I'm a new member to this forum, but not new to this whole thing. I was married and divorced to a Russian woman. That marriage ended more than a year ago. Unlike others who had bad experience with gold diggers, green card hunters, etc., my case was different. There were mutual feelings very strong in the beginning, but didn't last.
I'm thinking to try again and use my experience from my own mistakes at least in order to find a new woman with (hopefully) more success this time. I want to take my time and ensure that I get to know her very well (and vice versa) before I invite her to my country as a fiancee (possibly spending next summer in Russia or Ukraine).
Do you think I should be upfront in my first letter about having been married to a Russian woman before? or is this going to be a deal-breaker from the get-go?

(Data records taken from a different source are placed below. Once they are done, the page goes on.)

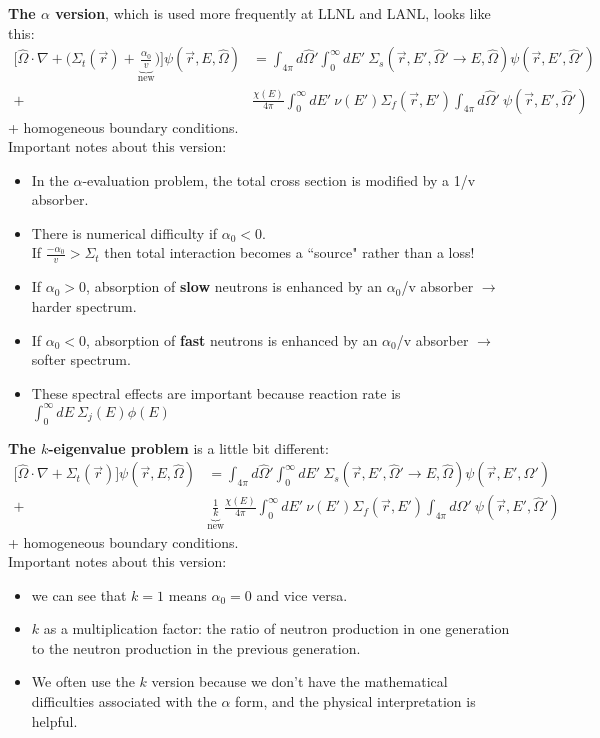 \documentclass[12pt]{article}
\newcommand{\vOmega}{\ensuremath{\hat{\Omega}}}
\begin{document}
\textbf{The $\alpha$ version}, which is used more frequently at LLNL and LANL, looks like this:
%
\begin{align*}
\bigl[\vOmega \cdot \nabla + \bigl(\Sigma_t(\vec{r}) + \underbrace{\frac{\alpha_0}{v}}_{\text{new}}\bigr)\bigr]
\psi(\vec{r}, E, \vOmega) &= \int_{4 \pi} d\vOmega'
\int_0^{\infty} dE' \: \Sigma_s(\vec{r}, E', \vOmega' \rightarrow E, \vOmega) \psi(\vec{r}, E', \vOmega')\\
 +& \frac{\chi(E)}{4 \pi}\int_0^{\infty} dE' \: \nu(E') \Sigma_f(\vec{r},E') \int_{4 \pi} d\vOmega' \:\psi(\vec{r}, E', \vOmega')
\end{align*}
+ homogeneous boundary conditions.\\
Important notes about this version:
%
\begin{itemize}
\item In the $\alpha$-evaluation problem, the total cross section is modified by a 1/v absorber.
\item There is numerical difficulty if $\alpha_0 < 0$.\\
If $\frac{-\alpha_0}{v} > \Sigma_t$ then total interaction becomes a ``source" rather than a loss!
\item If $\alpha_0 > 0$, absorption of \textbf{slow} neutrons is enhanced by an $\alpha_0$/v absorber $\rightarrow$ harder spectrum.
\item If $\alpha_0 < 0$, absorption of \textbf{fast} neutrons is enhanced by an $\alpha_0$/v absorber $\rightarrow$ softer spectrum.
\item These spectral effects are important because reaction rate is $\int_0^{\infty} dE \:\Sigma_j(E) \phi(E)$
\end{itemize}
\pagebreak
\textbf{The $k$-eigenvalue problem} is a little bit different:
%
\begin{align*}
\bigl[\vOmega \cdot \nabla + \Sigma_t(\vec{r}) \bigr]\psi(\vec{r}, E, \vOmega) &= 
\int_{4 \pi} d\vOmega' \int_0^{\infty} dE' \: \Sigma_s(\vec{r}, E', \vOmega' \rightarrow E, \vOmega)
\psi(\vec{r}, E', \vOmega')\\
 +& \underbrace{\frac{1}{k}}_{\text{new}}\frac{\chi(E)}{4 \pi}\int_0^{\infty} dE' \: \nu(E') \Sigma_f(\vec{r},E')
 \int_{4 \pi} d\vOmega' \:\psi(\vec{r}, E', \vOmega')
\end{align*}
%
+ homogeneous boundary conditions.\\
Important notes about this version:
\begin{itemize}
\item we can see that $k=1$ means $\alpha_0 = 0$ and vice versa.
\item $k$ as a multiplication factor: the ratio of neutron production in one generation to the neutron production in the previous generation.
\item We often use the $k$ version because we don't have the mathematical difficulties associated with the $\alpha$ form, and the physical interpretation is helpful.
\end{itemize}
\end{document}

It may be a deal breaker in the front. But it will eventually have to be shared. Wait until you establish a friendly repoir with someone before you start letting the skeletons out of the closet.
Just my opinion.
Keep the past in the past. Of course be up front about being married before and why it didn't work out (in general terms). Also be honest about any knowledge of the language or past visits and your experiences but only as they relate to your future and maybe the future of the new woman you are corresponding with.
We all have our pasts and hopefully we can learn from them to be a better person, better partner, better lover, however we do not continue to live in the past. A serious woman will want a man who lives and plans for the future.
Interesting baron, it is absolutely true. I just ran into a former at the grocery store. I wasn't sure how I would react. This is the first time I saw her since her very wierd, to say the least, displays of total uncrontolled hatred toward men. Aimed at me of course. Instead of asking her if she was still a f-n c--t I exchanged pleasant greetings and wished her well. She is still as alluring as ever and the heart started pounding for a minute. But sense took over. I feel much better now that I finally had a chance to speak to her face to face. But it is a chapter that has no bearing on my future other than that I have become very cautious about giving myself completely to a woman until I am sure she is normal in every way. A difficult task when dealing with someone 4000 miles away.
So as baron states, just the facts if the suject is brought up. No need to embelish and by no means point fingers. As I said to my future lady. My ex and I parted because it just didn't work out.
Agree with Julian and Baron
These women are very sensitive to prior relationships etc. Best left in the past and not.
When you get to know someone well enough then tell about your past marriage, but don’t go on about it or God 4bid – compare to it with any pending partner !!!!
My Kiev wife and I just arrived back into Kiev yesterday and we were only away for 2 months and honestly – it is so refreshing to see good looking women who are STILL proud to be women and want/enjoy showing off as women.
I honestly think that even with winter cloths on – they look more attractive than they did back in the summer when we were here.
After just 2 months back in New Zealand seeing the appalling sights of women trying to look like men – it’s a pleasure to be back.
What’s happening back in NZ is a bloody disgrace to say the least !!!!!!! Women dress like shit – look like shit and have lost all respect for themselves. They even have TV programs promoting its OK to be overweight now.
I told the story before, but this is the lady that made me go back to FSU one more time and another time after that. I have not been able to find her in any of the sites, but I just googled her and here she is. She was my first visit and was the lady that I left in the middle of the night.
This woman sang the most beautiful songs in Ukrainian (not Russian). I listened to her over and over again for the longest time. She sang the best waltz song I ever heard. I just had to have them translated.
Don't let her pictures fool you. These pictures were taken in her late twenties or early thirties. She was 38 when I visited her and she is now 40.
There is no point in bringing up the issue of my previous marriage unless I get serious with one of these ladies. I will take my time and not rush into anything this time. Many ladies look attractive, but compatibility can be a problem and you won't know it until you live together.
I only met my ex-wife once before she arrived to my country. This won't happen again.